If you have horizontal data instead of vertical data, you can use TRANSPOSE
to make the previous example work. Just nest the TRANSPOSE
function inside the CHOOSE
function like this:
CHOOSE({1,2,3},{1},TRANSPOSE(A3:C3),TRANSPOSE(A4:C4)
You can clean up the formula significantly with named ranges or tables. This example builds on the previous one allowing data not in contiguous ranges and provides an identifier column showing where the data came from:
=IF(ROW()-ROW(E3)<ROWS(Table1),INDEX(CHOOSE({1,2,3},{1},Table1[Column1],Table1[Column2]),ROW()-ROW(E3)+1,COLUMN()-COLUMN(E3)+1),
IF(ROW()-ROW(E3)<ROWS(Table1)+ROWS(Table2),INDEX(CHOOSE({1,2,3},{2},Table2[Column1],Table2[Column2]),ROW()-ROW(E3)-ROWS(Table1)+1,COLUMN()-COLUMN(E3)+1),
IF(ROW()-ROW(E3)<ROWS(Table1)+ROWS(Table2)+ROWS(Table3),INDEX(CHOOSE({1,2,3},{3},Table3[Column1],Table3[Column2]),ROW()-ROW(E3)-ROWS(Table1)-ROWS(Table2)+1,COLUMN()-COLUMN(E3)+1),
INDEX(CHOOSE({1,2,3},{4},Table4[Column1],Table4[Column2]),ROW()-ROW(E3)-ROWS(Table1)-ROWS(Table2)-ROWS(Table3)+1,COLUMN()-COLUMN(E3)+1))))
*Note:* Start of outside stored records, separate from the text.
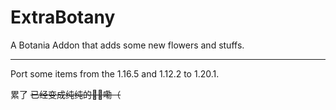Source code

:# ExtraBotany  

A Botania Addon that adds some new flowers and stuffs.  

---  
Port some items from the 1.16.5 and 1.12.2 to 1.20.1.  

累了
~~已经变成纯纯的🐂🐎嘞（~~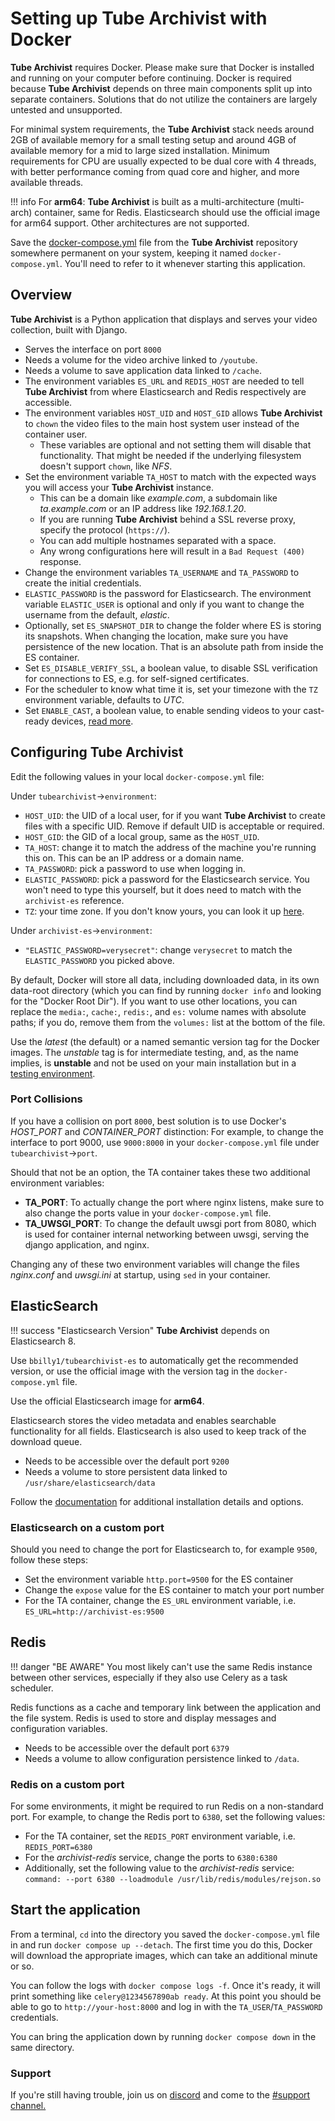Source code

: # Setting up Tube Archivist with Docker  

**Tube Archivist** requires Docker. Please make sure that Docker is installed and running on your computer before continuing.
Docker is required because **Tube Archivist** depends on three main components split up into separate containers. Solutions that do not utilize the containers are largely untested and unsupported.

For minimal system requirements, the **Tube Archivist** stack needs around 2GB of available memory for a small testing setup and around 4GB of available memory for a mid to large sized installation. Minimum requirements for CPU are usually expected to be dual core with 4 threads, with better performance coming from quad core and higher, and more available threads.

!!! info
    For **arm64**: **Tube Archivist** is built as a multi-architecture (multi-arch) container, same for Redis. Elasticsearch should use the official image for arm64 support. Other architectures are not supported.

Save the [docker-compose.yml](https://github.com/tubearchivist/tubearchivist/blob/master/docker-compose.yml) file from the **Tube Archivist** repository somewhere permanent on your system, keeping it named `docker-compose.yml`. You'll need to refer to it whenever starting this application.

## Overview  
**Tube Archivist** is a Python application that displays and serves your video collection, built with Django.  

  - Serves the interface on port `8000`
  - Needs a volume for the video archive linked to `/youtube`. 
  - Needs a volume to save application data linked to `/cache`.  
  - The environment variables `ES_URL` and `REDIS_HOST` are needed to tell **Tube Archivist** from where Elasticsearch and Redis respectively are accessible.  
  - The environment variables `HOST_UID` and `HOST_GID` allows **Tube Archivist** to `chown` the video files to the main host system user instead of the container user.
    - These variables are optional and not setting them will disable that functionality. That might be needed if the underlying filesystem doesn't support `chown`, like *NFS*.   
  - Set the environment variable `TA_HOST` to match with the expected ways you will access your **Tube Archivist** instance.
    - This can be a domain like *example.com*, a subdomain like *ta.example.com* or an IP address like *192.168.1.20*.
    - If you are running **Tube Archivist** behind a SSL reverse proxy, specify the protocol (`https://`).
    - You can add multiple hostnames separated with a space.
    - Any wrong configurations here will result in a `Bad Request (400)` response.
  - Change the environment variables `TA_USERNAME` and `TA_PASSWORD` to create the initial credentials.   
  - `ELASTIC_PASSWORD` is the password for Elasticsearch. The environment variable `ELASTIC_USER` is optional and only if you want to change the username from the default, *elastic*.  
  - Optionally, set `ES_SNAPSHOT_DIR` to change the folder where ES is storing its snapshots. When changing the location, make sure you have persistence of the new location. That is an absolute path from inside the ES container.
  - Set `ES_DISABLE_VERIFY_SSL`, a boolean value, to disable SSL verification for connections to ES, e.g. for self-signed certificates.
  - For the scheduler to know what time it is, set your timezone with the `TZ` environment variable, defaults to *UTC*.
  - Set `ENABLE_CAST`, a boolean value, to enable sending videos to your cast-ready devices, [read more](../configuration/cast.md). 


## Configuring Tube Archivist  
Edit the following values in your local `docker-compose.yml` file:  

Under `tubearchivist`->`environment`:

  - `HOST_UID`: the UID of a local user, for if you want **Tube Archivist** to create files with a specific UID. Remove if default UID is acceptable or required.
  - `HOST_GID`: the GID of a local group, same as the `HOST_UID`.
  - `TA_HOST`: change it to match the address of the machine you're running this on. This can be an IP address or a domain name.
  - `TA_PASSWORD`: pick a password to use when logging in.
  - `ELASTIC_PASSWORD`: pick a password for the Elasticsearch service. You won't need to type this yourself, but it does need to match with the `archivist-es` reference.
  - `TZ`: your time zone. If you don't know yours, you can look it up [here](https://www.timezoneconverter.com/cgi-bin/findzone/findzone).

Under `archivist-es`->`environment`:

 - `"ELASTIC_PASSWORD=verysecret"`: change `verysecret` to match the `ELASTIC_PASSWORD` you picked above.


By default, Docker will store all data, including downloaded data, in its own data-root directory (which you can find by running `docker info` and looking for the "Docker Root Dir"). If you want to use other locations, you can replace the `media:`, `cache:`, `redis:`, and `es:` volume names with absolute paths; if you do, remove them from the `volumes:` list at the bottom of the file.

Use the *latest* (the default) or a named semantic version tag for the Docker images. The *unstable* tag is for intermediate testing, and, as the name implies, is **unstable** and not be used on your main installation but in a [testing environment](https://github.com/tubearchivist/tubearchivist/blob/master/CONTRIBUTING.md).  


### Port Collisions  
If you have a collision on port `8000`, best solution is to use Docker's *HOST_PORT* and *CONTAINER_PORT* distinction: For example, to change the interface to port 9000, use `9000:8000` in your `docker-compose.yml` file under `tubearchivist`->`port`.  

Should that not be an option, the TA container takes these two additional environment variables:  

  - **TA_PORT**: To actually change the port where nginx listens, make sure to also change the ports value in your `docker-compose.yml` file.  
  - **TA_UWSGI_PORT**: To change the default uwsgi port from 8080, which is used for container internal networking between uwsgi, serving the django application, and nginx. 
 
Changing any of these two environment variables will change the files *nginx.conf* and *uwsgi.ini* at startup, using `sed` in your container.  

## ElasticSearch  
!!! success "Elasticsearch Version"
    **Tube Archivist** depends on Elasticsearch 8. 

Use `bbilly1/tubearchivist-es` to automatically get the recommended version, or use the official image with the version tag in the `docker-compose.yml` file.

Use the official Elasticsearch image for **arm64**.

Elasticsearch stores the video metadata and enables searchable functionality for all fields. Elasticsearch is also used to keep track of the download queue.

  - Needs to be accessible over the default port `9200`
  - Needs a volume to store persistent data linked to `/usr/share/elasticsearch/data`

Follow the [documentation](https://www.elastic.co/guide/en/elasticsearch/reference/current/docker.html) for additional installation details and options.

### Elasticsearch on a custom port
Should you need to change the port for Elasticsearch to, for example `9500`, follow these steps:

  - Set the environment variable `http.port=9500` for the ES container
  - Change the `expose` value for the ES container to match your port number
  - For the TA container, change the `ES_URL` environment variable, i.e. `ES_URL=http://archivist-es:9500`  

## Redis  

!!! danger "BE AWARE"
    You most likely can't use the same Redis instance between other services, especially if they also use Celery as a task scheduler.

Redis functions as a cache and temporary link between the application and the file system. Redis is used to store and display messages and configuration variables.

  - Needs to be accessible over the default port `6379`
  - Needs a volume to allow configuration persistence linked to `/data`.

### Redis on a custom port
For some environments, it might be required to run Redis on a non-standard port. For example, to change the Redis port to `6380`, set the following values:  

- For the TA container, set the `REDIS_PORT` environment variable, i.e. `REDIS_PORT=6380`
- For the *archivist-redis* service, change the ports to `6380:6380`
- Additionally, set the following value to the *archivist-redis* service: `command: --port 6380 --loadmodule /usr/lib/redis/modules/rejson.so`  

## Start the application

From a terminal, `cd` into the directory you saved the `docker-compose.yml` file in and run `docker compose up --detach`. The first time you do this, Docker will download the appropriate images, which can take an additional minute or so.

You can follow the logs with `docker compose logs -f`. Once it's ready, it will print something like `celery@1234567890ab ready`. At this point you should be able to go to `http://your-host:8000` and log in with the `TA_USER`/`TA_PASSWORD` credentials.

You can bring the application down by running `docker compose down` in the same directory.

### Support

If you're still having trouble, join us on [discord](https://www.tubearchivist.com/discord) and come to the [#support channel.](https://discord.com/channels/920056098122248193/1006394050217246772)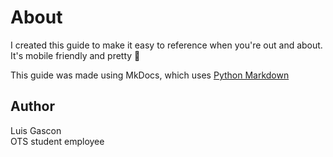 # About

I created this guide to make it easy to reference when you're out and about. It's mobile friendly and pretty 🥰  

This guide was made using MkDocs, which uses [Python Markdown](https://squidfunk.github.io/mkdocs-material/setup/extensions/python-markdown/)

## Author

Luis Gascon  
OTS student employee

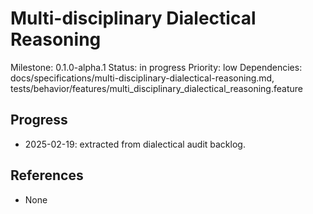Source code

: # Multi-disciplinary Dialectical Reasoning
Milestone: 0.1.0-alpha.1
Status: in progress
Priority: low
Dependencies: docs/specifications/multi-disciplinary-dialectical-reasoning.md, tests/behavior/features/multi_disciplinary_dialectical_reasoning.feature

## Progress
- 2025-02-19: extracted from dialectical audit backlog.

## References
- None
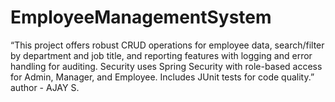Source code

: # EmployeeManagementSystem
“This project offers robust CRUD operations for employee data, search/filter by department and job title, and reporting features with logging and error handling for auditing. Security uses Spring Security with role-based access for Admin, Manager, and Employee. Includes JUnit tests for code quality.”
<br>
author - AJAY S.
If that isn't enough, you can do more housekeeping for readability by creating some named values. The first thing that can be done is to define at what row we start getting data from each table. For this example, I have named these Table2_UL
, Table3_UL
, and Table4_UL
. Their code formula in the name manager looks like this:
Table2_UL
: =ROWS(Table1)
Table3_UL
: =Table2_UL+ROWS(Table2)
Table4_UL
: =Table3_UL+ROWS(Table3)
As you can see, each one builds upon the last so its output is dynamic. We now have a much more readable formula:
=IF(ROW()-ROW(E3)<Table2_UL,INDEX(CHOOSE({1,2,3},{1},Table1[Column1],Table1[Column2]),ROW()-ROW(E3)+1,COLUMN()-COLUMN(E3)+1),
IF(ROW()-ROW(E3)<Table3_UL,INDEX(CHOOSE({1,2,3},{2},Table2[Column1],Table2[Column2]),ROW()-ROW(E3)-Table2_UL+1,COLUMN()-COLUMN(E3)+1),
IF(ROW()-ROW(E3)<Table4_UL,INDEX(CHOOSE({1,2,3},{3},Table3[Column1],Table3[Column2]),ROW()-ROW(E3)-Table3_UL+1,COLUMN()-COLUMN(E3)+1),
INDEX(CHOOSE({1,2,3},{4},Table4[Column1],Table4[Column2]),ROW()-ROW(E3)-Table4_UL+1,COLUMN()-COLUMN(E3)+1))))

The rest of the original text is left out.